## Plain-text document sources
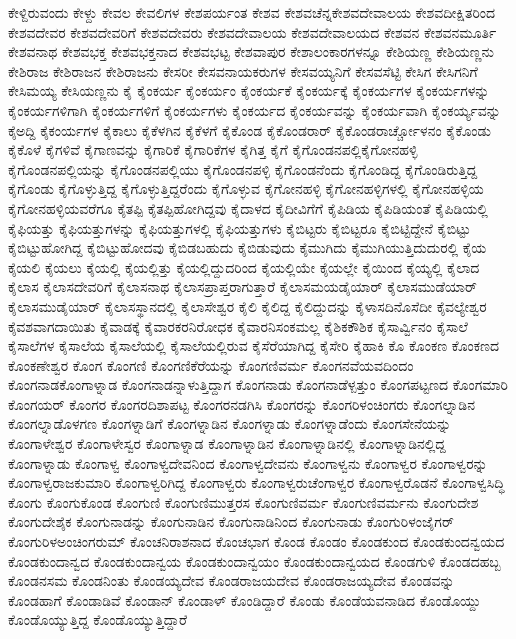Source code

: {ಕೇಳ್ದಿರುವಂದು
ಕೇಳ್ದು
ಕೇವಲ
ಕೇವಲಿಗಳ
ಕೇಶಪರ್ಯಂತ
ಕೇಶವ
ಕೇಶವಚೆನ್ನಕೇಶವದೇವಾಲಯ
ಕೇಶವದೀಕ್ಷಿತರಿಂದ
ಕೇಶವದೇವರ
ಕೇಶವದೇವರಿಗೆ
ಕೇಶವದೇವರು
ಕೇಶವದೇವಾಲಯ
ಕೇಶವದೇವಾಲಯದ
ಕೇಶವನ
ಕೇಶವನಮೂರ್ತಿ
ಕೇಶವನಾಥ
ಕೇಶವಭಕ್ತ
ಕೇಶವಭಕ್ತನಾದ
ಕೇಶವಭಟ್ಟ
ಕೇಶವಾಪುರ
ಕೇಶಾಲಂಕಾರಗಳನ್ನೂ
ಕೇಶಿಯಣ್ಣ
ಕೇಶಿಯಣ್ಣನು
ಕೇಶಿರಾಜ
ಕೇಶಿರಾಜನ
ಕೇಶಿರಾಜನು
ಕೇಸರೀ
ಕೇಸವನಾಯಕರುಗಳ
ಕೇಸವಯ್ಯನಿಗೆ
ಕೇಸವಸೆಟ್ಟಿ
ಕೇಸಿಗ
ಕೇಸಿಗನಿಗೆ
ಕೇಸಿಮಯ್ಯ
ಕೇಸಿಯಣ್ಣನು
ಕೈ
ಕೈಂಕರ್ಯ
ಕೈಂಕರ್ಯಂ
ಕೈಂಕರ್ಯಕೆ
ಕೈಂಕರ್ಯಕ್ಕೆ
ಕೈಂಕರ್ಯಗಳ
ಕೈಂಕರ್ಯಗಳನ್ನು
ಕೈಂಕರ್ಯಗಳಿಗಾಗಿ
ಕೈಂಕರ್ಯಗಳಿಗೆ
ಕೈಂಕರ್ಯಗಳು
ಕೈಂಕರ್ಯದ
ಕೈಂಕರ್ಯವನ್ನು
ಕೈಂಕರ್ಯವಾಗಿ
ಕೈಂಕರ್ಯ್ಯವನ್ನು
ಕೈಅದ್ದಿ
ಕೈಕಂರ್ಯಗಳ
ಕೈಕಾಲು
ಕೈಕೆಳಗಿನ
ಕೈಕೆಳಗೆ
ಕೈಕೊಂಡ
ಕೈಕೊಂಡರಾರ್
ಕೈಕೊಂಡರಾರ್ಚ್ಚೋಳನಂ
ಕೈಕೊಂಡು
ಕೈಕೊಳೆ
ಕೈಗಳಿವೆ
ಕೈಗಾಣವನ್ನು
ಕೈಗಾರಿಕೆ
ಕೈಗಾರಿಕೆಗಳ
ಕೈಗಿತ್ತ
ಕೈಗೆ
ಕೈಗೊಂಡನಪಲ್ಲಿಕೈಗೋನಹಳ್ಳಿ
ಕೈಗೊಂಡನಪಲ್ಲಿಯನ್ನು
ಕೈಗೊಂಡನಪಲ್ಲಿಯು
ಕೈಗೊಂಡನಪಳ್ಳಿ
ಕೈಗೊಂಡನೆಂದು
ಕೈಗೊಂಡಿದ್ದ
ಕೈಗೊಂಡಿರುತ್ತಿದ್ದ
ಕೈಗೊಂಡು
ಕೈಗೊಳ್ಳುತ್ತಿದ್ದ
ಕೈಗೊಳ್ಳುತ್ತಿದ್ದರೆಂದು
ಕೈಗೊಳ್ಳುವ
ಕೈಗೋನಹಳ್ಳಿ
ಕೈಗೋನಹಳ್ಳಿಗಳಲ್ಲಿ
ಕೈಗೋನಹಳ್ಳಿಯ
ಕೈಗೋನಹಳ್ಳಿಯವರೆಗೂ
ಕೈತಪ್ಪಿ
ಕೈತಪ್ಪಿಹೋಗಿದ್ದವು
ಕೈದಾಳದ
ಕೈದೀವಿಗೆಗೆ
ಕೈಪಿಡಿಯ
ಕೈಪಿಡಿಯಂತೆ
ಕೈಪಿಡಿಯಲ್ಲಿ
ಕೈಫಿಯತ್ತು
ಕೈಫಿಯತ್ತುಗಳನ್ನು
ಕೈಫಿಯತ್ತುಗಳಲ್ಲಿ
ಕೈಫಿಯತ್ತುಗಳು
ಕೈಬಿಟ್ಟರು
ಕೈಬಿಟ್ಟರೂ
ಕೈಬಿಟ್ಟಿದ್ದೇನೆ
ಕೈಬಿಟ್ಟು
ಕೈಬಿಟ್ಟುಹೋಗಿದ್ದ
ಕೈಬಿಟ್ಟುಹೋದವು
ಕೈಬಿಡಬಹುದು
ಕೈಬಿಡುವುದು
ಕೈಮುಗಿದು
ಕೈಮುಗಿಯುತ್ತಿದುದುರಲ್ಲಿ
ಕೈಯ
ಕೈಯಲಿ
ಕೈಯಲು
ಕೈಯಲ್ಲಿ
ಕೈಯಲ್ಲಿತ್ತು
ಕೈಯಲ್ಲಿದ್ದುದರಿಂದ
ಕೈಯಲ್ಲಿಯೇ
ಕೈಯಲ್ಲೇ
ಕೈಯಿಂದ
ಕೈಯ್ಯಲ್ಲಿ
ಕೈಲಾದ
ಕೈಲಾಸ
ಕೈಲಾಸದೇವರಿಗೆ
ಕೈಲಾಸನಾಥ
ಕೈಲಾಸಪ್ರಾಪ್ತರಾಗುತ್ತಾರೆ
ಕೈಲಾಸಮಯಡೈಯಾರ್
ಕೈಲಾಸಮುಡೆಯಾರ್
ಕೈಲಾಸಮುಡೈಯಾರ್
ಕೈಲಾಸಸ್ಥಾನದಲ್ಲಿ
ಕೈಲಾಸೇಶ್ವರ
ಕೈಲಿ
ಕೈಲಿದ್ದ
ಕೈಲಿದ್ದುದನ್ನು
ಕೈಳಾಸದಿನೊಸೆದೀ
ಕೈವಲ್ಯೇಶ್ವರ
ಕೈವಶವಾಗದಾಯಿತು
ಕೈವಾಡಕ್ಕೆ
ಕೈವಾರಕರನಿರೋಧಕ
ಕೈವಾರನಿಸಂಕಮಲ್ಲ
ಕೈಶಿಕಕೌಶಿಕ
ಕೈಸಾರ್ವ್ವಿನಂ
ಕೈಸಾಲೆ
ಕೈಸಾಲೆಗಳ
ಕೈಸಾಲೆಯ
ಕೈಸಾಲೆಯಲ್ಲಿ
ಕೈಸಾಲೆಯಲ್ಲಿರುವ
ಕೈಸೆರೆಯಾಗಿದ್ದ
ಕೈಸೇರಿ
ಕೈಹಾಕಿ
ಕೊ
ಕೊಂಕಣ
ಕೊಂಕಣದ
ಕೊಂಕಣೇಶ್ವರ
ಕೊಂಗ
ಕೊಂಗಣಿ
ಕೊಂಗಣಿಕೆರೆಯನ್ನು
ಕೊಂಗಣಿವರ್ಮ
ಕೊಂಗನವೆಯವದಿಂದಂ
ಕೊಂಗನಾಡಕೊಂಗಾಳ್ನಾಡ
ಕೊಂಗನಾಡನ್ನಾಳುತ್ತಿದ್ದಾಗ
ಕೊಂಗನಾಡು
ಕೊಂಗನಾಡೆಳ್ಪತ್ತುಂ
ಕೊಂಗಪಟ್ಟಣದ
ಕೊಂಗಮಾರಿ
ಕೊಂಗಯರ್
ಕೊಂಗರ
ಕೊಂಗರದಿಶಾಪಟ್ಟ
ಕೊಂಗರನಡಗಿಸಿ
ಕೊಂಗರನ್ನು
ಕೊಂಗರಿಳಂಚಿಂಗರು
ಕೊಂಗಲ್ನಾಡಿನ
ಕೊಂಗಲ್ನಾಡೊಳಗಣ
ಕೊಂಗಳ್ನಾಡಿಗೆ
ಕೊಂಗಳ್ನಾಡಿನ
ಕೊಂಗಳ್ನಾಡು
ಕೊಂಗಳ್ನಾಡೆಂದು
ಕೊಂಗಸೇನೆಯನ್ನು
ಕೊಂಗಾಳೇಶ್ವರ
ಕೊಂಗಾಳೇಸ್ವರ
ಕೊಂಗಾಳ್ನಾಡ
ಕೊಂಗಾಳ್ನಾಡಿನ
ಕೊಂಗಾಳ್ನಾಡಿನಲ್ಲಿ
ಕೊಂಗಾಳ್ನಾಡಿನಲ್ಲಿದ್ದ
ಕೊಂಗಾಳ್ನಾಡು
ಕೊಂಗಾಳ್ವ
ಕೊಂಗಾಳ್ವದೇವನಿಂದ
ಕೊಂಗಾಳ್ವದೇವನು
ಕೊಂಗಾಳ್ವನು
ಕೊಂಗಾಳ್ವರ
ಕೊಂಗಾಳ್ವರನ್ನು
ಕೊಂಗಾಳ್ವರಾಜಕುಮಾರಿ
ಕೊಂಗಾಳ್ವರಿಗಿದ್ದ
ಕೊಂಗಾಳ್ವರು
ಕೊಂಗಾಳ್ವರುಚೆಂಗಾಳ್ವರ
ಕೊಂಗಾಳ್ವರೊಡನೆ
ಕೊಂಗಾಳ್ವಸಿದ್ಧಿ
ಕೊಂಗು
ಕೊಂಗುಕೊಂಡ
ಕೊಂಗುಣಿ
ಕೊಂಗುಣಿಮುತ್ತರಸ
ಕೊಂಗುಣಿವರ್ಮ
ಕೊಂಗುಣಿವರ್ಮನು
ಕೊಂಗುದೇಶ
ಕೊಂಗುದೇಶೈಕ
ಕೊಂಗುನಾಡನ್ನು
ಕೊಂಗುನಾಡಿನ
ಕೊಂಗುನಾಡಿನಿಂದ
ಕೊಂಗುನಾಡು
ಕೊಂಗುರಿಳಂಜೈಗರ್
ಕೊಂಗುರಿಳಅಂಚಿಂಗರುಮ್
ಕೊಂಚನಿರಾಶನಾದ
ಕೊಂಚಭಾಗ
ಕೊಂಡ
ಕೊಂಡಂ
ಕೊಂಡಕುಂದ
ಕೊಂಡಕುಂದನ್ವಯದ
ಕೊಂಡಕುಂದಾನ್ವದ
ಕೊಂಡಕುಂದಾನ್ವಯ
ಕೊಂಡಕುಂದಾನ್ವಯಂ
ಕೊಂಡಕುಂದಾನ್ವಯದ
ಕೊಂಡಗುಳಿ
ಕೊಂಡದಹಬ್ಬ
ಕೊಂಡನಸಮ
ಕೊಂಡನಿಂತು
ಕೊಂಡಯ್ಯದೇವ
ಕೊಂಡರಾಜಯದೇವ
ಕೊಂಡರಾಜಯ್ಯದೇವ
ಕೊಂಡವನ್ನು
ಕೊಂಡಹಾಗೆ
ಕೊಂಡಾಡಿವೆ
ಕೊಂಡಾನ್
ಕೊಂಡಾಳ್
ಕೊಂಡಿದ್ದಾರೆ
ಕೊಂಡು
ಕೊಂಡೆಯವನಾಡಿದ
ಕೊಂಡೊಯ್ದು
ಕೊಂಡೊಯ್ಯುತ್ತಿದ್ದ
ಕೊಂಡೊಯ್ಯುತ್ತಿದ್ದಾರೆ
}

## Exercise description
Lines that hold the word "ಡನಪಲ" are the ones to copy from the entries above.

## Answer space
ಕೈಗೊಂಡನಪಲ್ಲಿಕೈಗೋನಹಳ್ಳಿ
ಕೈಗೊಂಡನಪಲ್ಲಿಯನ್ನು
ಕೈಗೊಂಡನಪಲ್ಲಿಯು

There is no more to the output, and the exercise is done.